India’s eight core sectors posted a growth of 7.8 percent in November, according to data released by the Ministry of Commerce and Industry on December 29.

At 7.8 percent, the growth in India’s eight key infrastructure industries – coal, crude oil, steel, cement, electricity, fertilisers, refinery products, and natural gas – last month is the lowest in six months and sharply down from the 12.1 percent recorded in October. The commerce ministry, on December 29, revised this figure to 12.0 percent.

Output of the eight core sectors had grown by 5.7 percent in November 2022.

For April-November, the core industries’ production was 8.6 percent higher year-on-year as against a growth of 8.1 percent in the first eight months of 2022-23.

The fall in core sector growth in November was largely due to the cement sector, whose output contracted by 3.6 percent year-on-year after it had jumped by a huge 17.4 percent in October.

The performance of the other sectors in November is as follows:

>> coal output up 10.9 percent as against 18.4 percent in October

>> crude oil output down 0.4 percent as against a growth of 1.3 percent in October

>> natural gas output up 7.6 percent as against 9.9 percent in October

>> refinery products output up 12.4 percent as against 4.2 percent in October

>> fertiliser output up 3.4 percent as against 5.3 percent in October

>> steel output up 9.1 percent as against 10.7 percent in October

>> electricity output up 5.6 percent as against 20.3 percent in October

While overall core sector output was up 7.8 percent on a year-on-year basis in November, it was down 3.4 percent from October.

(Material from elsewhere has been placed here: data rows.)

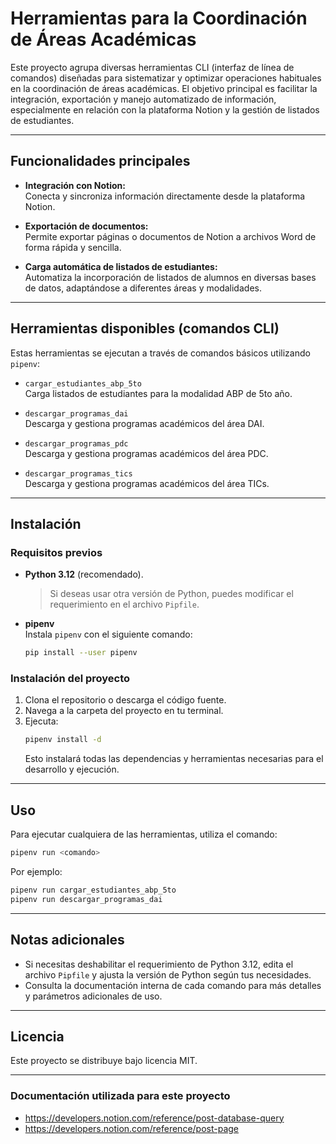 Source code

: # Herramientas para la Coordinación de Áreas Académicas

Este proyecto agrupa diversas herramientas CLI (interfaz de línea de comandos) diseñadas para sistematizar y optimizar operaciones habituales en la coordinación de áreas académicas. El objetivo principal es facilitar la integración, exportación y manejo automatizado de información, especialmente en relación con la plataforma Notion y la gestión de listados de estudiantes.

---

## Funcionalidades principales

- **Integración con Notion:**  
  Conecta y sincroniza información directamente desde la plataforma Notion.

- **Exportación de documentos:**  
  Permite exportar páginas o documentos de Notion a archivos Word de forma rápida y sencilla.

- **Carga automática de listados de estudiantes:**  
  Automatiza la incorporación de listados de alumnos en diversas bases de datos, adaptándose a diferentes áreas y modalidades.

---

## Herramientas disponibles (comandos CLI)

Estas herramientas se ejecutan a través de comandos básicos utilizando `pipenv`:

- `cargar_estudiantes_abp_5to`  
  Carga listados de estudiantes para la modalidad ABP de 5to año.

- `descargar_programas_dai`  
  Descarga y gestiona programas académicos del área DAI.

- `descargar_programas_pdc`  
  Descarga y gestiona programas académicos del área PDC.

- `descargar_programas_tics`  
  Descarga y gestiona programas académicos del área TICs.

---

## Instalación

### Requisitos previos

- **Python 3.12** (recomendado).

  > Si deseas usar otra versión de Python, puedes modificar el requerimiento en el archivo `Pipfile`.

- **pipenv**  
  Instala `pipenv` con el siguiente comando:
  ```bash
  pip install --user pipenv
  ```

### Instalación del proyecto

1. Clona el repositorio o descarga el código fuente.
2. Navega a la carpeta del proyecto en tu terminal.
3. Ejecuta:
   ```bash
   pipenv install -d
   ```
   Esto instalará todas las dependencias y herramientas necesarias para el desarrollo y ejecución.

---

## Uso

Para ejecutar cualquiera de las herramientas, utiliza el comando:

```bash
pipenv run <comando>
```

Por ejemplo:

```bash
pipenv run cargar_estudiantes_abp_5to
pipenv run descargar_programas_dai
```

---

## Notas adicionales

- Si necesitas deshabilitar el requerimiento de Python 3.12, edita el archivo `Pipfile` y ajusta la versión de Python según tus necesidades.
- Consulta la documentación interna de cada comando para más detalles y parámetros adicionales de uso.

---

## Licencia

Este proyecto se distribuye bajo licencia MIT.

---

### Documentación utilizada para este proyecto

- https://developers.notion.com/reference/post-database-query
- https://developers.notion.com/reference/post-page

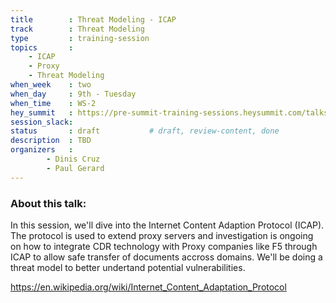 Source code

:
 ```yaml
---
title        : Threat Modeling - ICAP
track        : Threat Modeling
type         : training-session
topics       :
    - ICAP
    - Proxy
    - Threat Modeling
when_week    : two
when_day     : 9th - Tuesday
when_time    : WS-2
hey_summit   : https://pre-summit-training-sessions.heysummit.com/talks/threat-modeling-icap-2pm-bst/
session_slack:
status       : draft           # draft, review-content, done
description  : TBD
organizers   : 
        - Dinis Cruz
        - Paul Gerard
---
```


### About this talk:

In this session, we'll dive into the Internet Content Adaption Protocol (ICAP). The protocol is used to extend proxy servers and investigation is ongoing on how to integrate CDR technology with Proxy companies like F5 through ICAP to allow safe transfer of documents accross domains. We'll be doing a threat model to better undertand potential vulnerabilities.  

https://en.wikipedia.org/wiki/Internet_Content_Adaptation_Protocol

In fact, within the sectors, only production of coal and refinery products was higher in November on a sequential basis, with cement and electricity production down 13-14 percent month-on-month.

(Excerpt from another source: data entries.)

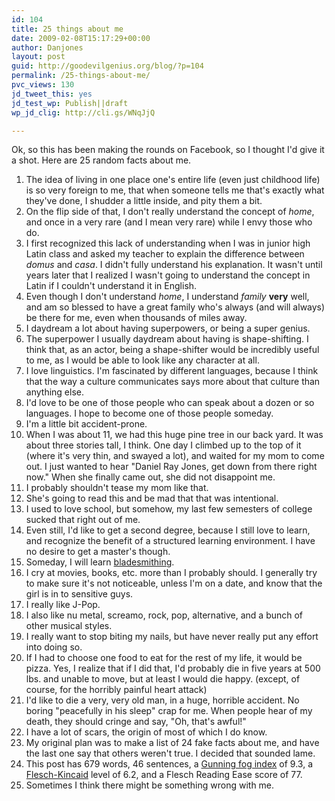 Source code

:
 ```yaml
---
id: 104
title: 25 things about me
date: 2009-02-08T15:17:29+00:00
author: Danjones
layout: post
guid: http://goodevilgenius.org/blog/?p=104
permalink: /25-things-about-me/
pvc_views: 130
jd_tweet_this: yes
jd_test_wp: Publish||draft
wp_jd_clig: http://cli.gs/WNqJjQ

---
```

Ok, so this has been making the rounds on Facebook, so I thought I'd give it a shot. Here are 25 random facts about me.

1. The idea of living in one place one's entire life (even just childhood life) is so very foreign to me, that when someone tells me that's exactly what they've done, I shudder a little inside, and pity them a bit.
1. On the flip side of that, I don't really understand the concept of _home_, and once in a very rare (and I mean very rare) while I envy those who do.
1. I first recognized this lack of understanding when I was in junior high Latin class and asked my teacher to explain the difference between _domus_ and _casa_. I didn't fully understand his explanation. It wasn't until years later that I realized I wasn't going to understand the concept in Latin if I couldn't understand it in English.
1. Even though I don't understand _home_, I understand _family_ **very** well, and am so blessed to have a great family who's always (and will always) be there for me, even when thousands of miles away.
1. I daydream a lot about having superpowers, or being a super genius.
1. The superpower I usually daydream about having is shape-shifting. I think that, as an actor, being a shape-shifter would be incredibly useful to me, as I would be able to look like any character at all.
1. I love linguistics. I'm fascinated by different languages, because I think that the way a culture communicates says more about that culture than anything else.
1. I'd love to be one of those people who can speak about a dozen or so languages. I hope to become one of those people someday.
1. I'm a little bit accident-prone.
1. When I was about 11, we had this huge pine tree in our back yard. It was about three stories tall, I think. One day I climbed up to the top of it (where it's very thin, and swayed a lot), and waited for my mom to come out. I just wanted to hear "Daniel Ray Jones, get down from there right now." When she finally came out, she did not disappoint me.
1. I probably shouldn't tease my mom like that.
1. She's going to read this and be mad that that was intentional.
1. I used to love school, but somehow, my last few semesters of college sucked that right out of me.
1. Even still, I'd like to get a second degree, because I still love to learn, and recognize the benefit of a structured learning environment. I have no desire to get a master's though.
1. Someday, I will learn [bladesmithing](http://en.wikipedia.org/wiki/Bladesmith).
1. I cry at movies, books, etc. more than I probably should. I generally try to make sure it's not noticeable, unless I'm on a date, and know that the girl is in to sensitive guys.
1. I really like J-Pop.
1. I also like nu metal, screamo, rock, pop, alternative, and a bunch of other musical styles.
1. I really want to stop biting my nails, but have never really put any effort into doing so.
1. If I had to choose one food to eat for the rest of my life, it would be pizza. Yes, I realize that if I did that, I'd probably die in five years at 500 lbs. and unable to move, but at least I would die happy. (except, of course, for the horribly painful heart attack)
1. I'd like to die a very, very old man, in a huge, horrible accident. No boring "peacefully in his sleep" crap for me. When people hear of my death, they should cringe and say, "Oh, that's awful!"
1. I have a lot of scars, the origin of most of which I do know.
1. My original plan was to make a list of 24 fake facts about me, and have the last one say that others weren't true. I decided that sounded lame.
1. This post has 679 words, 46 sentences, a [Gunning fog index](http://en.wikipedia.org/wiki/Gunning_fog_index) of 9.3, a [Flesch-Kincaid](http://en.wikipedia.org/wiki/Flesch-Kincaid_Readability_Test) level of 6.2, and a Flesch Reading Ease score of 77.
1. Sometimes I think there might be something wrong with me.
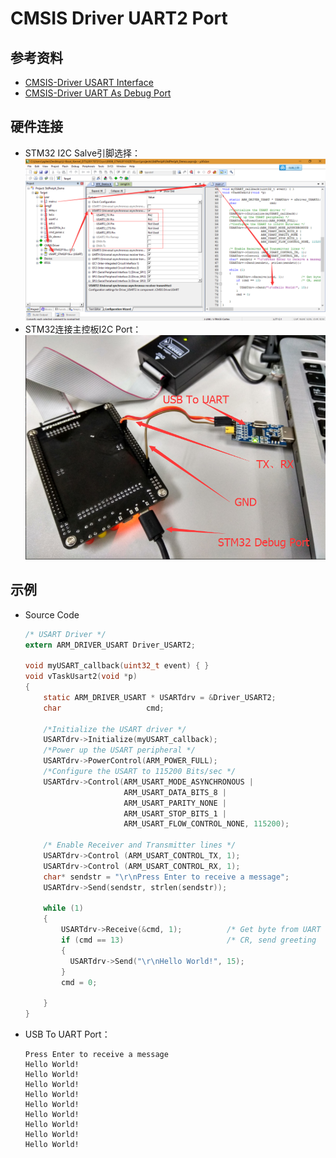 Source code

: # CMSIS Driver UART2 Port

## 参考资料

* [CMSIS-Driver USART Interface](http://www.keil.com/pack/doc/CMSIS/Driver/html/group__usart__interface__gr.html)
* [CMSIS-Driver UART As Debug Port](https://github.com/ZengjfOS/MiCONotes/blob/master/src/0008_STM32F103ZET6/src/013_CMSIS-Driver_UART_As_Debug_Port.md)

## 硬件连接

* STM32 I2C Salve引脚选择：  
  ![../img/CMSIS-Driver_RTE_UART2_Pin_Select.png](../img/CMSIS-Driver_RTE_UART2_Pin_Select.png)
* STM32连接主控板I2C Port：  
  ![../img/USB_2_UART_Connect_UART2.png](../img/USB_2_UART_Connect_UART2.png)

## 示例

* Source Code
  ```C
  /* USART Driver */
  extern ARM_DRIVER_USART Driver_USART2;
   
  void myUSART_callback(uint32_t event) { }
  void vTaskUsart2(void *p)
  {
      static ARM_DRIVER_USART * USARTdrv = &Driver_USART2;
      char                   cmd;
   
      /*Initialize the USART driver */
      USARTdrv->Initialize(myUSART_callback);
      /*Power up the USART peripheral */
      USARTdrv->PowerControl(ARM_POWER_FULL);
      /*Configure the USART to 115200 Bits/sec */
      USARTdrv->Control(ARM_USART_MODE_ASYNCHRONOUS |
                        ARM_USART_DATA_BITS_8 |
                        ARM_USART_PARITY_NONE |
                        ARM_USART_STOP_BITS_1 |
                        ARM_USART_FLOW_CONTROL_NONE, 115200);
       
      /* Enable Receiver and Transmitter lines */
      USARTdrv->Control (ARM_USART_CONTROL_TX, 1);
      USARTdrv->Control (ARM_USART_CONTROL_RX, 1);
      char* sendstr = "\r\nPress Enter to receive a message";
      USARTdrv->Send(sendstr, strlen(sendstr));
       
      while (1)
      {
          USARTdrv->Receive(&cmd, 1);          /* Get byte from UART */
          if (cmd == 13)                       /* CR, send greeting  */
          {
            USARTdrv->Send("\r\nHello World!", 15);
          }
          cmd = 0;
  
      }
  }
  ```
* USB To UART Port：
  ```shell
  Press Enter to receive a message
  Hello World!
  Hello World!
  Hello World!
  Hello World!
  Hello World!
  Hello World!
  Hello World!
  Hello World!
  Hello World!
  ```
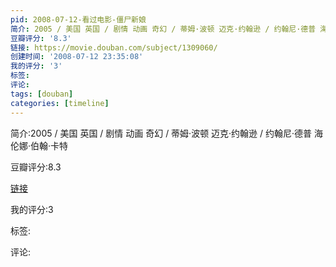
 ```yaml
---
pid: 2008-07-12-看过电影-僵尸新娘
简介: 2005 / 美国 英国 / 剧情 动画 奇幻 / 蒂姆·波顿 迈克·约翰逊 / 约翰尼·德普 海伦娜·伯翰·卡特
豆瓣评分: '8.3'
链接: https://movie.douban.com/subject/1309060/
创建时间: '2008-07-12 23:35:08'
我的评分: '3'
标签:
评论:
tags: [douban]
categories: [timeline]
---
```

简介:2005 / 美国 英国 / 剧情 动画 奇幻 / 蒂姆·波顿 迈克·约翰逊 / 约翰尼·德普 海伦娜·伯翰·卡特

豆瓣评分:8.3

[链接](https://movie.douban.com/subject/1309060/)

我的评分:3

标签:

评论:

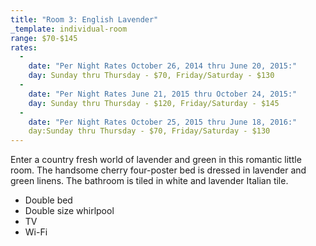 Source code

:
 ```yaml
---
title: "Room 3: English Lavender"
_template: individual-room
range: $70-$145
rates:
  -
    date: "Per Night Rates October 26, 2014 thru June 20, 2015:"
    day: Sunday thru Thursday - $70, Friday/Saturday - $130
  -
    date: "Per Night Rates June 21, 2015 thru October 24, 2015:"
    day: Sunday thru Thursday - $120, Friday/Saturday - $145
  -
    date: "Per Night Rates October 25, 2015 thru June 18, 2016:"
    day:Sunday thru Thursday - $70, Friday/Saturday - $130
---
```


Enter a country fresh world of lavender and green in this romantic little room. The handsome cherry four-poster bed is dressed in lavender and green linens. The bathroom is tiled in white and lavender Italian tile.
<div class="amenities">
  <ul class="amenities">
    <li>Double bed</li>
    <li>Double size whirlpool</li>
    <li>TV</li>
    <li>Wi-Fi</li>
  </ul>
</div>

The sequential fall in output can be explained by the fact that November had fewer working days compared to October on account of the festival season.

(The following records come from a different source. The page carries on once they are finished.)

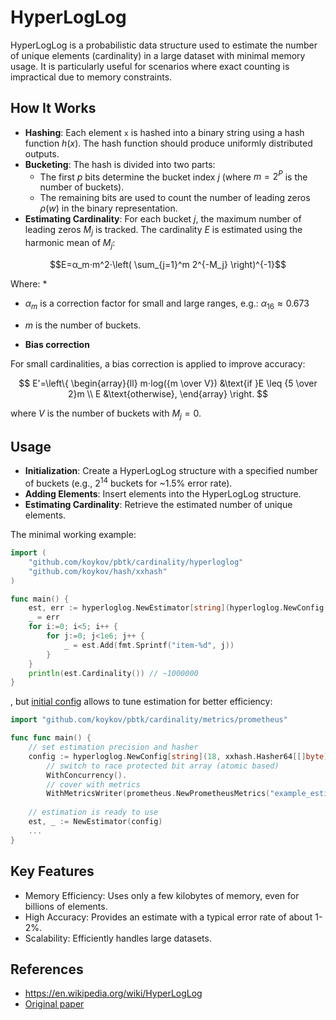 # HyperLogLog

HyperLogLog is a probabilistic data structure used to estimate the number of unique elements (cardinality) in a large
dataset with minimal memory usage. It is particularly useful for scenarios where exact counting is impractical due to
memory constraints.

## How It Works

* **Hashing**: Each element `x` is hashed into a binary string using a hash function $h(x)$. The hash function should produce
uniformly distributed outputs.
* **Bucketing**: The hash is divided into two parts:
  * The first $p$ bits determine the bucket index $j$ (where $m = 2^P$ is the number of buckets).
  * The remaining bits are used to count the number of leading zeros $ρ(w)$ in the binary representation.
* **Estimating Cardinality**: For each bucket $j$, the maximum number of leading zeros $M_j$ is tracked. The cardinality $E$
is estimated using the harmonic mean of $M_j$:

$$E=α_m⋅m^2⋅\left( \sum_{j=1}^m 2^{-M_j} \right)^{-1}$$

Where:
*
  * $α_m$ is a correction factor for small and large ranges, e.g.: $α_{16} ≈ 0.673$
  * $m$ is the number of buckets.


* **Bias correction**

For small cardinalities, a bias correction is applied to improve accuracy:

$$
E'=\left\{
\begin{array}{ll}
m⋅log({m \over V}) &\text{if }E \leq {5 \over 2}m \\
E &\text{otherwise},
\end{array}
\right.
$$

where $V$ is the number of buckets with $M_j = 0$.

## Usage

* **Initialization**: Create a HyperLogLog structure with a specified number of buckets (e.g., $2^{14}$ buckets for ~1.5% error rate).
* **Adding Elements**: Insert elements into the HyperLogLog structure.
* **Estimating Cardinality**: Retrieve the estimated number of unique elements.

The minimal working example:
```go
import (
    "github.com/koykov/pbtk/cardinality/hyperloglog"
    "github.com/koykov/hash/xxhash"
)

func main() {
    est, err := hyperloglog.NewEstimator[string](hyperloglog.NewConfig(18, xxhash.Hasher64[[]byte]{}))
    _ = err
    for i:=0; i<5; i++ {
	    for j:=0; j<1e6; j++ {
		    _ = est.Add(fmt.Sprintf("item-%d", j))
	    }	
    }
    println(est.Cardinality()) // ~1000000
}
```
, but [initial config](config.go) allows to tune estimation for better efficiency:
```go
import "github.com/koykov/pbtk/cardinality/metrics/prometheus"

func func main() {
    // set estimation precision and hasher
    config := hyperloglog.NewConfig[string](18, xxhash.Hasher64[[]byte]{}).
        // switch to race protected bit array (atomic based)
        WithConcurrency().
        // cover with metrics
        WithMetricsWriter(prometheus.NewPrometheusMetrics("example_estimation"))
    
    // estimation is ready to use
    est, _ := NewEstimator(config)
    ...
}
```

## Key Features

* Memory Efficiency: Uses only a few kilobytes of memory, even for billions of elements.
* High Accuracy: Provides an estimate with a typical error rate of about 1-2%.
* Scalability: Efficiently handles large datasets.

## References

* https://en.wikipedia.org/wiki/HyperLogLog
* [Original paper](http://algo.inria.fr/flajolet/Publications/FlFuGaMe07.pdf)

A fall in core sector growth in November likely means industrial growth, as per the Index of Industrial Production (IIP), will also decrease once data for last month is released on January 12.

Given the larger number of factory holidays, we anticipate a modest 2-4 percent rise in the IIP in November,” Aditi Nayar, chief economist at ICRA, said.

In October, India’s IIP growth surged to a 16-month high of 11.7 percent, higher than expectations and nearly double the September print of 6.2 percent, helped by a favourable base. With the eight core industries making up more than 40 percent of the weight of the IIP, the former is seen as a lead indicator of industrial growth.